[Task to carry out]:
For each line below that includes the word "の現在のバイト数を表示します", make a copy.

[Provided material]:

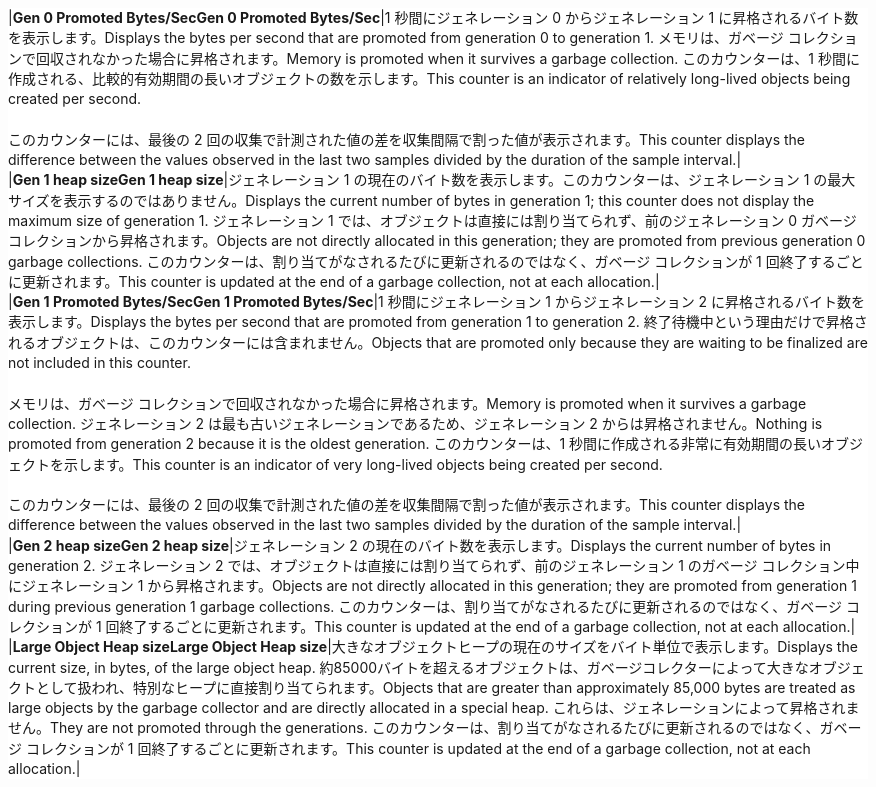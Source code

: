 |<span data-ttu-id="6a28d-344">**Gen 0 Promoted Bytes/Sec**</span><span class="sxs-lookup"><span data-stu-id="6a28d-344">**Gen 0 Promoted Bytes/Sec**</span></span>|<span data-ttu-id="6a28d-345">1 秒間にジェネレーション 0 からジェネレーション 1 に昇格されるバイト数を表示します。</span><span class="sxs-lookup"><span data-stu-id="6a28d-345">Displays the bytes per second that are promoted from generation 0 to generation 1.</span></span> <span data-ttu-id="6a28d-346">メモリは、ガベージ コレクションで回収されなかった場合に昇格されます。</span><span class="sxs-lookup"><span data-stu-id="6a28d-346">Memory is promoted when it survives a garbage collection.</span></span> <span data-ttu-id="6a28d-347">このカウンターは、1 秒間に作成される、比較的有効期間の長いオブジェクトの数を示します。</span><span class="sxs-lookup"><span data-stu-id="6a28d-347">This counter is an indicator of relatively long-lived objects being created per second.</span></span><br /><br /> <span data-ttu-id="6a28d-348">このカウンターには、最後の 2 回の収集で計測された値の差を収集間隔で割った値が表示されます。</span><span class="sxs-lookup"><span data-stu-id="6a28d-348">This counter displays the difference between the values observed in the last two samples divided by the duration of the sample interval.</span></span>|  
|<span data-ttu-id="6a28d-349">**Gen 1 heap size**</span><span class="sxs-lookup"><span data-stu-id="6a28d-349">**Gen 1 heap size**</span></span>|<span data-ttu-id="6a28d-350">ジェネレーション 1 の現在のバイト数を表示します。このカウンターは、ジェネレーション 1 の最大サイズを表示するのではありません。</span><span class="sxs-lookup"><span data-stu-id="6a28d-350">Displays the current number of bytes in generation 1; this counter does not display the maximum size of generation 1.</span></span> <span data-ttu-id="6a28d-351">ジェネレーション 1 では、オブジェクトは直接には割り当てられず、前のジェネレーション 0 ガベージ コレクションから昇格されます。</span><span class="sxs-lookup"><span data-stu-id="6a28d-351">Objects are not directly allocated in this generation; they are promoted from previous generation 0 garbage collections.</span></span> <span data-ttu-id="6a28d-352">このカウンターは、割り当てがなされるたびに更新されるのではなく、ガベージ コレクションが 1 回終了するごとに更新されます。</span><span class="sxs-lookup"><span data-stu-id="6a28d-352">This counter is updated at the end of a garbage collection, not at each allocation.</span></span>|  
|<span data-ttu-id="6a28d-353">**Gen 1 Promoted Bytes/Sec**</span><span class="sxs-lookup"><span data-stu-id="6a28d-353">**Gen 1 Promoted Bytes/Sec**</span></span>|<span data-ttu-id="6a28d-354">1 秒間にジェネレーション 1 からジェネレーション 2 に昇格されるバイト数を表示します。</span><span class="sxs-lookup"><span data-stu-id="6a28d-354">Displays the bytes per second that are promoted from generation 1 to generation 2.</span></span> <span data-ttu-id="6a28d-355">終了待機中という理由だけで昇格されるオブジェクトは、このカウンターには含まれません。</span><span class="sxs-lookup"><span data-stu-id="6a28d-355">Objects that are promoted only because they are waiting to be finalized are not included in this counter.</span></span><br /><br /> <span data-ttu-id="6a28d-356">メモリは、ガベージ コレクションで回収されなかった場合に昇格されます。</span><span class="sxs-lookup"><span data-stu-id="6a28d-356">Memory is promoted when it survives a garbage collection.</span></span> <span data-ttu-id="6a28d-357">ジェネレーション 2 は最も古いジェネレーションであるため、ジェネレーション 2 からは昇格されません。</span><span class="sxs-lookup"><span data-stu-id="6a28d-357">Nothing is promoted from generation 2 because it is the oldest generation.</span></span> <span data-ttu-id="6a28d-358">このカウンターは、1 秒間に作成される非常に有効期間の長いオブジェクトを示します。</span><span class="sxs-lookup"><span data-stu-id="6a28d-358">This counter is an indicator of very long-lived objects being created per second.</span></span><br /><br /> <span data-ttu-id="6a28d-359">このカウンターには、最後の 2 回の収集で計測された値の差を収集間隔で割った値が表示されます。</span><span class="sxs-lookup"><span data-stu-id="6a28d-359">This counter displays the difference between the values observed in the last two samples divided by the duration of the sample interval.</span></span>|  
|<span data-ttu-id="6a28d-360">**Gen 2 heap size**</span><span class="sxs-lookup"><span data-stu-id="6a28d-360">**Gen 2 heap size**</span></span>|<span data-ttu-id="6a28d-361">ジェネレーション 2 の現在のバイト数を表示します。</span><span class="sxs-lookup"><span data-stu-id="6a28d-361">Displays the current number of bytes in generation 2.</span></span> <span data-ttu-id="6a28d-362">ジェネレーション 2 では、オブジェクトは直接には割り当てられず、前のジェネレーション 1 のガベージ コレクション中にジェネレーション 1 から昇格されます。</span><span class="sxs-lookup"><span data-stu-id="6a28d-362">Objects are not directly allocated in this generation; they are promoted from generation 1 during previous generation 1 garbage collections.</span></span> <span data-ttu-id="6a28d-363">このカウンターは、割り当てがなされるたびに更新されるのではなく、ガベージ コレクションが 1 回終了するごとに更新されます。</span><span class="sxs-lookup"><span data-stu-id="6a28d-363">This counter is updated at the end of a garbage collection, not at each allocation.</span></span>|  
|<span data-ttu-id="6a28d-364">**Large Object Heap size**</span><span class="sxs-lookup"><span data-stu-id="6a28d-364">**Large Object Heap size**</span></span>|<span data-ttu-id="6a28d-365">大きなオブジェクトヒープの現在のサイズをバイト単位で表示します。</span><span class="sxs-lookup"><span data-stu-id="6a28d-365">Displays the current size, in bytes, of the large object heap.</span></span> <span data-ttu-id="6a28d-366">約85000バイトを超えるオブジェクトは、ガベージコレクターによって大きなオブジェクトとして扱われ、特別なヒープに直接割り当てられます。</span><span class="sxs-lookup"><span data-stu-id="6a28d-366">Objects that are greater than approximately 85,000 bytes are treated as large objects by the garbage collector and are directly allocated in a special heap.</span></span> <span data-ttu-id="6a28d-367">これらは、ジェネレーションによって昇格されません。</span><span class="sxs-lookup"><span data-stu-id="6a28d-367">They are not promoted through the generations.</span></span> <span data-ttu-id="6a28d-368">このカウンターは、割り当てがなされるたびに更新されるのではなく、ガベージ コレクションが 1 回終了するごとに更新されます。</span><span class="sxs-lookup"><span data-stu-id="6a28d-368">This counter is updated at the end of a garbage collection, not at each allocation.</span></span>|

[Task result]:
|<span data-ttu-id="6a28d-349">**Gen 1 heap size**</span><span class="sxs-lookup"><span data-stu-id="6a28d-349">**Gen 1 heap size**</span></span>|<span data-ttu-id="6a28d-350">ジェネレーション 1 の現在のバイト数を表示します。このカウンターは、ジェネレーション 1 の最大サイズを表示するのではありません。</span><span class="sxs-lookup"><span data-stu-id="6a28d-350">Displays the current number of bytes in generation 1; this counter does not display the maximum size of generation 1.</span></span> <span data-ttu-id="6a28d-351">ジェネレーション 1 では、オブジェクトは直接には割り当てられず、前のジェネレーション 0 ガベージ コレクションから昇格されます。</span><span class="sxs-lookup"><span data-stu-id="6a28d-351">Objects are not directly allocated in this generation; they are promoted from previous generation 0 garbage collections.</span></span> <span data-ttu-id="6a28d-352">このカウンターは、割り当てがなされるたびに更新されるのではなく、ガベージ コレクションが 1 回終了するごとに更新されます。</span><span class="sxs-lookup"><span data-stu-id="6a28d-352">This counter is updated at the end of a garbage collection, not at each allocation.</span></span>|  
|<span data-ttu-id="6a28d-360">**Gen 2 heap size**</span><span class="sxs-lookup"><span data-stu-id="6a28d-360">**Gen 2 heap size**</span></span>|<span data-ttu-id="6a28d-361">ジェネレーション 2 の現在のバイト数を表示します。</span><span class="sxs-lookup"><span data-stu-id="6a28d-361">Displays the current number of bytes in generation 2.</span></span> <span data-ttu-id="6a28d-362">ジェネレーション 2 では、オブジェクトは直接には割り当てられず、前のジェネレーション 1 のガベージ コレクション中にジェネレーション 1 から昇格されます。</span><span class="sxs-lookup"><span data-stu-id="6a28d-362">Objects are not directly allocated in this generation; they are promoted from generation 1 during previous generation 1 garbage collections.</span></span> <span data-ttu-id="6a28d-363">このカウンターは、割り当てがなされるたびに更新されるのではなく、ガベージ コレクションが 1 回終了するごとに更新されます。</span><span class="sxs-lookup"><span data-stu-id="6a28d-363">This counter is updated at the end of a garbage collection, not at each allocation.</span></span>|  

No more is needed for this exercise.